*What the task requires*
Except for the pictures, retype the records that follow exactly.

Rendered images with source text:
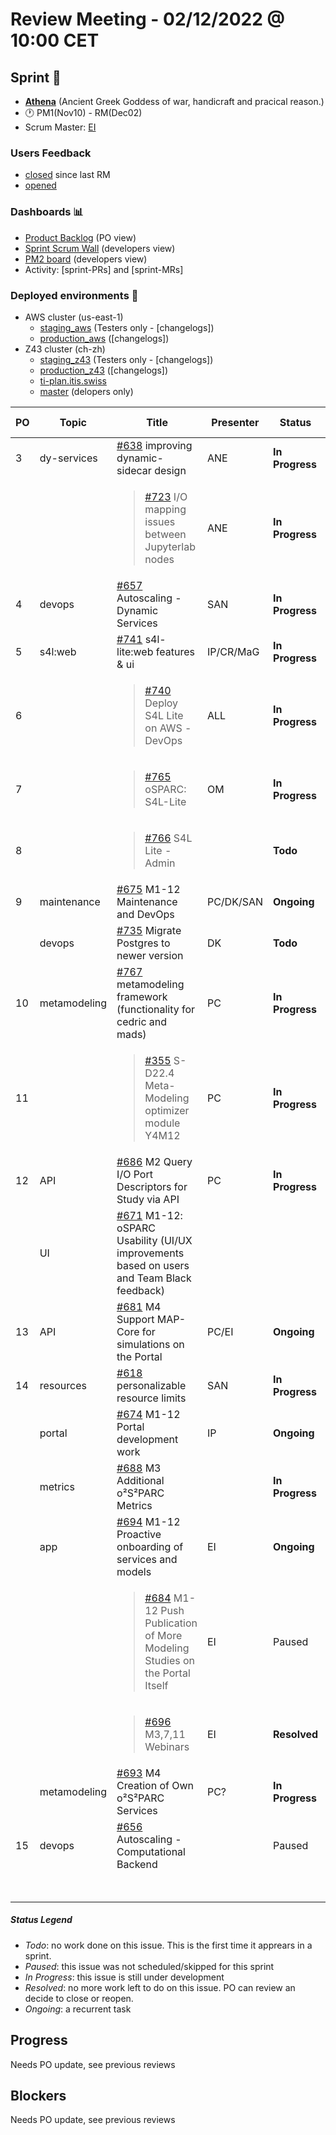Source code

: # Review Meeting - 02/12/2022 @ 10:00 CET

## Sprint 🏃

- [**Athena**](https://www.britannica.com/topic/Athena-Greek-mythology) (Ancient Greek Goddess of war, handicraft and pracical reason.)
- 🕐 PM1(Nov10) - RM(Dec02)
- Scrum Master: [EI](https://github.com/elisabettai)

### Users Feedback

- [closed](https://github.com/pulls?q=is%3Apr+archived%3Afalse+user%3AITISFoundation+closed%3A%3E2022-11-07) since last RM
- [opened](https://github.com/ITISFoundation/osparc-issues/issues?q=is%3Aissue+is%3Aopen+sort%3Areactions)

### Dashboards 📊

- [Product Backlog](https://github.com/orgs/ITISFoundation/projects/3) (PO view)
- [Sprint Scrum Wall](https://app.zenhub.com/workspaces/osparc---scrum-wall-5c9260f3d76ef51f6b0fe78d/board?repos=118596920,174557929,151701223,135289610,118910047,181836792,167586968) (developers view)
- [PM2 board](https://github.com/orgs/ITISFoundation/projects/9) (developers view)
- Activity: [sprint-PRs] and [sprint-MRs]

### Deployed environments 🚀

- AWS cluster (us-east-1)
  - [staging_aws](https://staging.osparc.io) (Testers only - [changelogs])
  - [production_aws](https://osparc.io) ([changelogs])
- Z43 cluster (ch-zh)
  - [staging_z43](http://osparc-staging.speag.com) (Testers only - [changelogs])
  - [production_z43](http://osparc.speag.com) ([changelogs])
  - [ti-plan.itis.swiss](http://ti-plan.itis.swiss)
  - [master](https://osparc-master.speag.com) (delopers only)


| PO | Topic        | Title                                                                                                | Presenter | Status          | Duration | Start-Time |
|----|--------------|------------------------------------------------------------------------------------------------------|-----------|-----------------|----------|------------|
| 3  | dy-services  | [#638] improving dynamic-sidecar design                                                              |   ANE     | **In Progress** |          |            |
|    |              | <blockquote>[#723] I/O mapping issues between Jupyterlab nodes </blockquote>                         |   ANE     | **In Progress** |          |            |
| 4  | devops       | [#657] Autoscaling - Dynamic Services                                                                |   SAN     | **In Progress** |          |            |
| 5  | s4l:web      | [#741] s4l-lite:web features & ui                                                                    | IP/CR/MaG | **In Progress** |          |            |
| 6  |              | <blockquote>[#740] Deploy S4L Lite on AWS - DevOps</blockquote>                                      |   ALL     | **In Progress** |          |            |
| 7  |              | <blockquote>[#765] oSPARC: S4L-Lite</blockquote>                                                     |   OM      | **In Progress** |          |            |
| 8  |              | <blockquote>[#766] S4L Lite - Admin</blockquote>                                                     |           | **Todo**        |          |            |
| 9  | maintenance  | [#675] M1-12 Maintenance and DevOps                                                                  | PC/DK/SAN | **Ongoing**     |          |            |
|    | devops       | [#735] Migrate Postgres to newer version                                                             |    DK     | **Todo**        |          |            |
| 10 | metamodeling | [#767] metamodeling framework (functionality for cedric and mads)                                    |    PC     | **In Progress** |          |            |
| 11 |              | <blockquote>[#355] S-D22.4 Meta-Modeling optimizer module Y4M12</blockquote>                         |    PC     | **In Progress** |          |            |
| 12 | API          | [#686] M2 Query I/O Port Descriptors for Study via API                                               |    PC     | **In Progress** |          |            |
|    | UI           | [#671] M1-12: oSPARC Usability (UI/UX improvements based on users and Team Black feedback)           |           |                 |          |            |
| 13 | API          | [#681] M4 Support MAP-Core for simulations on the Portal                                             |   PC/EI   | **Ongoing**     |          |            |
| 14 | resources    | [#618] personalizable resource limits                                                                |    SAN    | **In Progress** |          |            |
|    | portal       | [#674] M1-12 Portal development work                                                                 |    IP     | **Ongoing**     |          |            |
|    | metrics      | [#688] M3 Additional o²S²PARC Metrics                                                                |           | **In Progress** |          |            |
|    | app          | [#694] M1-12 Proactive onboarding of services and models                                             |    EI     | **Ongoing**     |          |            |
|    |              | <blockquote>[#684] M1-12 Push Publication of More Modeling Studies on the Portal Itself</blockquote> |    EI     | Paused          |          |            |
|    |              | <blockquote>[#696] M3,7,11 Webinars</blockquote>                                                     |    EI     | **Resolved**    |          |            |
|    | metamodeling | [#693] M4 Creation of Own o²S²PARC Services                                                          |    PC?    | **In Progress** |          |            |
| 15 | devops       | [#656] Autoscaling - Computational Backend                                                           |           | Paused          |          |            |
|    |              |                                                                                                      |           |                 | END TIME |            |

##### Status Legend

- _Todo_: no work done on this issue. This is the first time it apprears in a sprint.
- _Paused_: this issue was not scheduled/skipped for this sprint
- _In Progress_: this issue is still under development
- _Resolved_: no more work left to do on this issue. PO can review an decide to close or reopen.
- _Ongoing_: a recurrent task

[online]: http://status.osparc.io/
[operational]: https://git.speag.com/oSparc/e2e-testing/-/pipelines
[performant]: https://git.speag.com/oSparc/e2e-portal-testing/-/pipelines

## Progress

Needs PO update, see previous reviews

## Blockers

Needs PO update, see previous reviews

[#638]: https://github.com/ITISFoundation/osparc-issues/issues/638
[#723]: https://github.com/ITISFoundation/osparc-issues/issues/723
[#657]: https://github.com/ITISFoundation/osparc-issues/issues/657
[#741]: https://github.com/ITISFoundation/osparc-issues/issues/741
[#740]: https://github.com/ITISFoundation/osparc-issues/issues/740
[#765]: https://github.com/ITISFoundation/osparc-issues/issues/765
[#766]: https://github.com/ITISFoundation/osparc-issues/issues/766
[#675]: https://github.com/ITISFoundation/osparc-issues/issues/675
[#735]: https://github.com/ITISFoundation/osparc-issues/issues/735
[#767]: https://github.com/ITISFoundation/osparc-issues/issues/767
[#355]: https://github.com/ITISFoundation/osparc-issues/issues/355
[#686]: https://github.com/ITISFoundation/osparc-issues/issues/686
[#671]: https://github.com/ITISFoundation/osparc-issues/issues/671
[#681]: https://github.com/ITISFoundation/osparc-issues/issues/681
[#618]: https://github.com/ITISFoundation/osparc-issues/issues/618
[#674]: https://github.com/ITISFoundation/osparc-issues/issues/674
[#688]: https://github.com/ITISFoundation/osparc-issues/issues/688
[#694]: https://github.com/ITISFoundation/osparc-issues/issues/694
[#684]: https://github.com/ITISFoundation/osparc-issues/issues/684
[#696]: https://github.com/ITISFoundation/osparc-issues/issues/696
[#693]: https://github.com/ITISFoundation/osparc-issues/issues/693
[#656]: https://github.com/ITISFoundation/osparc-issues/issues/656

*Result*
Source code

: # Review Meeting - 02/12/2022 @ 10:00 CET

## Sprint 🏃

- [**Athena**](https://www.britannica.com/topic/Athena-Greek-mythology) (Ancient Greek Goddess of war, handicraft and pracical reason.)
- 🕐 PM1(Nov10) - RM(Dec02)
- Scrum Master: [EI](https://github.com/elisabettai)

### Users Feedback

- [closed](https://github.com/pulls?q=is%3Apr+archived%3Afalse+user%3AITISFoundation+closed%3A%3E2022-11-07) since last RM
- [opened](https://github.com/ITISFoundation/osparc-issues/issues?q=is%3Aissue+is%3Aopen+sort%3Areactions)

### Dashboards 📊

- [Product Backlog](https://github.com/orgs/ITISFoundation/projects/3) (PO view)
- [Sprint Scrum Wall](https://app.zenhub.com/workspaces/osparc---scrum-wall-5c9260f3d76ef51f6b0fe78d/board?repos=118596920,174557929,151701223,135289610,118910047,181836792,167586968) (developers view)
- [PM2 board](https://github.com/orgs/ITISFoundation/projects/9) (developers view)
- Activity: [sprint-PRs] and [sprint-MRs]

### Deployed environments 🚀

- AWS cluster (us-east-1)
  - [staging_aws](https://staging.osparc.io) (Testers only - [changelogs])
  - [production_aws](https://osparc.io) ([changelogs])
- Z43 cluster (ch-zh)
  - [staging_z43](http://osparc-staging.speag.com) (Testers only - [changelogs])
  - [production_z43](http://osparc.speag.com) ([changelogs])
  - [ti-plan.itis.swiss](http://ti-plan.itis.swiss)
  - [master](https://osparc-master.speag.com) (delopers only)


| PO | Topic        | Title                                                                                                | Presenter | Status          | Duration | Start-Time |
|----|--------------|------------------------------------------------------------------------------------------------------|-----------|-----------------|----------|------------|
| 3  | dy-services  | [#638] improving dynamic-sidecar design                                                              |   ANE     | **In Progress** |          |            |
|    |              | <blockquote>[#723] I/O mapping issues between Jupyterlab nodes </blockquote>                         |   ANE     | **In Progress** |          |            |
| 4  | devops       | [#657] Autoscaling - Dynamic Services                                                                |   SAN     | **In Progress** |          |            |
| 5  | s4l:web      | [#741] s4l-lite:web features & ui                                                                    | IP/CR/MaG | **In Progress** |          |            |
| 6  |              | <blockquote>[#740] Deploy S4L Lite on AWS - DevOps</blockquote>                                      |   ALL     | **In Progress** |          |            |
| 7  |              | <blockquote>[#765] oSPARC: S4L-Lite</blockquote>                                                     |   OM      | **In Progress** |          |            |
| 8  |              | <blockquote>[#766] S4L Lite - Admin</blockquote>                                                     |           | **Todo**        |          |            |
| 9  | maintenance  | [#675] M1-12 Maintenance and DevOps                                                                  | PC/DK/SAN | **Ongoing**     |          |            |
|    | devops       | [#735] Migrate Postgres to newer version                                                             |    DK     | **Todo**        |          |            |
| 10 | metamodeling | [#767] metamodeling framework (functionality for cedric and mads)                                    |    PC     | **In Progress** |          |            |
| 11 |              | <blockquote>[#355] S-D22.4 Meta-Modeling optimizer module Y4M12</blockquote>                         |    PC     | **In Progress** |          |            |
| 12 | API          | [#686] M2 Query I/O Port Descriptors for Study via API                                               |    PC     | **In Progress** |          |            |
|    | UI           | [#671] M1-12: oSPARC Usability (UI/UX improvements based on users and Team Black feedback)           |           |                 |          |            |
| 13 | API          | [#681] M4 Support MAP-Core for simulations on the Portal                                             |   PC/EI   | **Ongoing**     |          |            |
| 14 | resources    | [#618] personalizable resource limits                                                                |    SAN    | **In Progress** |          |            |
|    | portal       | [#674] M1-12 Portal development work                                                                 |    IP     | **Ongoing**     |          |            |
|    | metrics      | [#688] M3 Additional o²S²PARC Metrics                                                                |           | **In Progress** |          |            |
|    | app          | [#694] M1-12 Proactive onboarding of services and models                                             |    EI     | **Ongoing**     |          |            |
|    |              | <blockquote>[#684] M1-12 Push Publication of More Modeling Studies on the Portal Itself</blockquote> |    EI     | Paused          |          |            |
|    |              | <blockquote>[#696] M3,7,11 Webinars</blockquote>                                                     |    EI     | **Resolved**    |          |            |
|    | metamodeling | [#693] M4 Creation of Own o²S²PARC Services                                                          |    PC?    | **In Progress** |          |            |
| 15 | devops       | [#656] Autoscaling - Computational Backend                                                           |           | Paused          |          |            |
|    |              |                                                                                                      |           |                 | END TIME |            |

##### Status Legend

- _Todo_: no work done on this issue. This is the first time it apprears in a sprint.
- _Paused_: this issue was not scheduled/skipped for this sprint
- _In Progress_: this issue is still under development
- _Resolved_: no more work left to do on this issue. PO can review an decide to close or reopen.
- _Ongoing_: a recurrent task

[online]: http://status.osparc.io/
[operational]: https://git.speag.com/oSparc/e2e-testing/-/pipelines
[performant]: https://git.speag.com/oSparc/e2e-portal-testing/-/pipelines

## Progress

Needs PO update, see previous reviews

## Blockers

Needs PO update, see previous reviews

[#638]: https://github.com/ITISFoundation/osparc-issues/issues/638
[#723]: https://github.com/ITISFoundation/osparc-issues/issues/723
[#657]: https://github.com/ITISFoundation/osparc-issues/issues/657
[#741]: https://github.com/ITISFoundation/osparc-issues/issues/741
[#740]: https://github.com/ITISFoundation/osparc-issues/issues/740
[#765]: https://github.com/ITISFoundation/osparc-issues/issues/765
[#766]: https://github.com/ITISFoundation/osparc-issues/issues/766
[#675]: https://github.com/ITISFoundation/osparc-issues/issues/675
[#735]: https://github.com/ITISFoundation/osparc-issues/issues/735
[#767]: https://github.com/ITISFoundation/osparc-issues/issues/767
[#355]: https://github.com/ITISFoundation/osparc-issues/issues/355
[#686]: https://github.com/ITISFoundation/osparc-issues/issues/686
[#671]: https://github.com/ITISFoundation/osparc-issues/issues/671
[#681]: https://github.com/ITISFoundation/osparc-issues/issues/681
[#618]: https://github.com/ITISFoundation/osparc-issues/issues/618
[#674]: https://github.com/ITISFoundation/osparc-issues/issues/674
[#688]: https://github.com/ITISFoundation/osparc-issues/issues/688
[#694]: https://github.com/ITISFoundation/osparc-issues/issues/694
[#684]: https://github.com/ITISFoundation/osparc-issues/issues/684
[#696]: https://github.com/ITISFoundation/osparc-issues/issues/696
[#693]: https://github.com/ITISFoundation/osparc-issues/issues/693
[#656]: https://github.com/ITISFoundation/osparc-issues/issues/656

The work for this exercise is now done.